Local voters -- particularly those in Pittsburgh neighborhoods such as Oakland and the Hill District -- can expect a phalanx of people at their polling precincts. Both major parties registered monitors to watch the voting and nonpartisan groups are placing hundreds of law students outside to help resolve disputes.
Organizers say their goal is to prevent a repeat of the 2000 presidential election, when problems in Florida put the outcome of the election in doubt for more than a month. Others fear the presence of so many observers could cause problems of its own.
"I have a feeling that what it might create is more challenges," said Monna Accurti, Pennsylvania's elections commissioner.
Tom Flaherty, chairman of the Allegheny County Democratic Committee, said voters probably will see another difference this year: lines at the polls due to heavy turnout.
"This will be a climactic day," he said. "I think a lot of the intensity we will experience at the polls had its beginning in that five-week period of being in limbo after the 2000 election."
Monica Douglas, chairwoman of the county's Young Republicans organization, also expects a higher-than-normal turnout.
"There has been so much emphasis on this election, even as opposed to four years ago," she said. "Both sides have really organized their volunteers and supporters to the extent that I've never seen happen before."
Wolosik predicts 80 percent of the Allegheny County's 921,008 registered voters will cast ballots.
A nonpartisan umbrella group, Election Protection, hopes to have about 300 volunteers stationed in shifts outside 60 polling precincts in minority, low-income and college student polling places around Pittsburgh and Wilkinsburg, Taylor said. Identified by their T-shirts, they will stand in pairs outside the polling places to help anyone denied the right to vote.
A group of lawyers will be on call in a command center at the Downtown law firm of Eckert Seamans Cherin & Mellott, said Mark Willard, a partner with the firm. They will be ready to travel to places where disputes arise, he said.
Still more lawyers will be stationed at the City-County Building, Downtown, where a county judge will available to hear elections challenges.
The lawyers will be on the lookout for problems resulting from mistakes in voter registration lists, confusing ballots and ballot instructions, malfunctioning voting machines and improper purging of validly registered voters. They will be paying particular attention to new rules in the federal Help America Vote Act of 2002.
"This isn't rocket science," Willard said. "The law just needs to be applied in the right way."
The nonpartisan observers said they fear Republican and Democratic poll monitors will try to prevent people from voting. The parties and candidates have registered monitors to stand inside polling precincts to ensure only valid voters enter the booths.

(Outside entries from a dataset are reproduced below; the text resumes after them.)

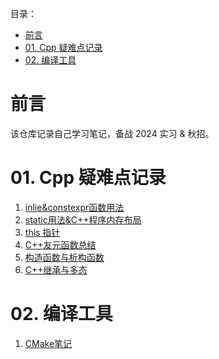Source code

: 目录：
- [前言](#前言)
- [01. Cpp 疑难点记录](#01-cpp-疑难点记录)
- [02. 编译工具](#02-编译工具)


# 前言
该仓库记录自己学习笔记，备战 2024 实习 & 秋招。

# 01. Cpp 疑难点记录

1. [inlie&constexpr函数用法](CppGuide/01inline和constexpr函数用法.md)
2.  [static用法&C++程序内存布局](CppGuide/02static用法总结&C++程序内存布局.md)
3.  [this 指针](CppGuide/03this指针.md)
4.  [C++友元函数总结](CppGuide/04C++友元总结.md)
5.  [构造函数与析构函数](CppGuide/05构造函数与析构函数.md)
6.  [C++继承与多态](CppGuide/06C++继承与多态.md)

# 02. 编译工具
1. [CMake笔记](CMake/CMake笔记自用版.md)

New voters are expected to face the most challenges to voting.
The Association of Community Organizations for Reform Now signed up more than 24,000 new voters in Allegheny County's low- and middle-income communities, said Mary Ellen Hayden, a coordinator. With 500 volunteers and paid employees, ACORN hopes to knock on 47,000 doors today to remind people to vote.
Anyone seeking information about voting can contact Election Protection's hotline at 1-866-OUR-VOTE.
"I don't think it will be mayhem, but it will be one of the more unique elections in modern history," said Jerry Shuster, a political communications professor at the University of Pittsburgh and Robert Morris University. "(Voters) are going to see a cadre of people the likes of which they have never seen before."
Each party and candidate can have one person at a time inside the polling places, watching the voting process, Wolosik said. All others must be at least 10 feet away from the entrance to the polling place.
Common Pleas Court, Pittsburgh city offices and most county row offices are closed. The county administrative offices will be open. State liquor stores are closed. Federal and state offices are open.